Authenticity of materials and quality of workmanship are the foundation of every manufactured product. Leather craftsmen are particularly aware of the importance of what we call ‘Material’. It is a critical component to attracting attention: what people see, feel, and touch. These are the factors that people use to decide on the quality of a product. Materials can add positive feelings when using our products.
That's the way it happens, that due to the popularity of some product, company, person, concept, ... a proper noun becomes a common noun - an EPONYM. For example, all copy machines are called ‘Xerox’, not only the machines manufactured by Xerox, etc.
In conversations of not just regular people, but also leather goods admirers, you hear more and more the word "HORWEEN", which has been surrounded by myths for a long time and aspires to become a common noun.
Further, we will talk about a bright representative of the company with impeccable quality products, Horween Leather Company, a classic, family-owned leather company with an experience of more than 100 years and their production technologies.
At the moment, the head of the factory is a representative of the fifth generation of the founder - Nick Horween. It is he who supervises the working process of creating the famous cordovan and gives tours to everyone.
The Horween family moved from Ukraine to Chicago in 1893. The first years were spent getting used to the new culture and settling in, and in 1905 Isadore Horween opened his own tannery after working for 12 years at one of the numerous tanneries in Chicago.
The venture was a success. For over 107 years, the Horween name has become firmly associated with cordovan, although the company produces about a hundred other types of leather for various industries.
The Horween Leather Company boasts a whole list of major clients acquired over a century of efficient operation. For example, in the forties, Arnold Horween (Nick's grandfather) - concurrently a player and NFL coach - was able to sign a contract with Wilson to produce leather for NFL footballs.
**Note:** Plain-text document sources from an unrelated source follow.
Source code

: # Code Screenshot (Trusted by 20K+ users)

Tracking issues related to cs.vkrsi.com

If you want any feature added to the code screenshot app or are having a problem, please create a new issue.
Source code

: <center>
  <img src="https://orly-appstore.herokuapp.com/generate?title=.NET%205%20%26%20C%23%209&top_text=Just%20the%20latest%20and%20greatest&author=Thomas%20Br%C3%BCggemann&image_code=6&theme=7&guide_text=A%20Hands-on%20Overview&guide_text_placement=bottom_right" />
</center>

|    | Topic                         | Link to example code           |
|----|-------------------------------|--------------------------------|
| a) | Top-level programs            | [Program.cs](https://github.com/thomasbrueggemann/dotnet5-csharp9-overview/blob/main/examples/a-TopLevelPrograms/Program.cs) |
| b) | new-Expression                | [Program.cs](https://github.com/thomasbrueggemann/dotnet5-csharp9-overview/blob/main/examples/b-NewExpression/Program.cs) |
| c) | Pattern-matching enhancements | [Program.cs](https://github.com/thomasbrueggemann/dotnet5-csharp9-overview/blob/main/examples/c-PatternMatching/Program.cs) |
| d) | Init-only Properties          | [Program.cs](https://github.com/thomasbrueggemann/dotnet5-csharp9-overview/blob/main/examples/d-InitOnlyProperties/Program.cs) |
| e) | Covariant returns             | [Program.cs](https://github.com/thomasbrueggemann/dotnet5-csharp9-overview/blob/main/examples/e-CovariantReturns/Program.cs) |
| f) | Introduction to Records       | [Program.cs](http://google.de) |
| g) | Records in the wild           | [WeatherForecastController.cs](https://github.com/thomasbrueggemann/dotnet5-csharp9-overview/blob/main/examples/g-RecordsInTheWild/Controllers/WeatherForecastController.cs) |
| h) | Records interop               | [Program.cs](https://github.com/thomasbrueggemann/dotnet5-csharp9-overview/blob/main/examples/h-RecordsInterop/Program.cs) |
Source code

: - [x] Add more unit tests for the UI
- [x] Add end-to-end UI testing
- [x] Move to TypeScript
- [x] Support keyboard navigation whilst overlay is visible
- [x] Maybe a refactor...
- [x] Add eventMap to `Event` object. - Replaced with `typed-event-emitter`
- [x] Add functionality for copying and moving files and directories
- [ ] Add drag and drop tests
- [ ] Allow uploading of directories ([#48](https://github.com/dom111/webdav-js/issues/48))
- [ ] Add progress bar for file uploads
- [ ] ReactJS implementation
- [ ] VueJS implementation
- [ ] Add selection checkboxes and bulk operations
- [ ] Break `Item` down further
Since then, Horween has been producing a special full-grain leather that, upon closer inspection, looks a lot like the skin of a Spalding basketball.
In one week, the factory processes raw materials from 4,000 head of cattle and about 1,000 horse hides into leather and creates more than 120,000 square feet of leather. The company's revenue is estimated at about $25 million per year.
The tanning process
It all starts with the raw leather. The leather comes salted (so that it doesn't get rotten during transportation). Next, the removal of hair begins. This is done with the help of chemicals that are loaded into a huge washing drum.
The skin is also put in there, where it is marinated for 24 hours. During this process, the skins are salted in order to reach a certain pH level.
Then comes the tanning process in a solution of tannin, also poured into large tanks.
After that, the leather is again stripped of any remaining hair, dried and pressed to the desired thickness, and finally dyed and (sometimes) polished with wax.
Contrary to popular belief, about 85% of the leather at Horween is made from cowhide.
In general, tanning and leather production is a fairly labor-intensive process that requires a high degree of training. This is why all Horween employees are tanners of at least the second generation.
They learn their skills not only from their fathers but also at the German leather school in Reutlingen (Germany).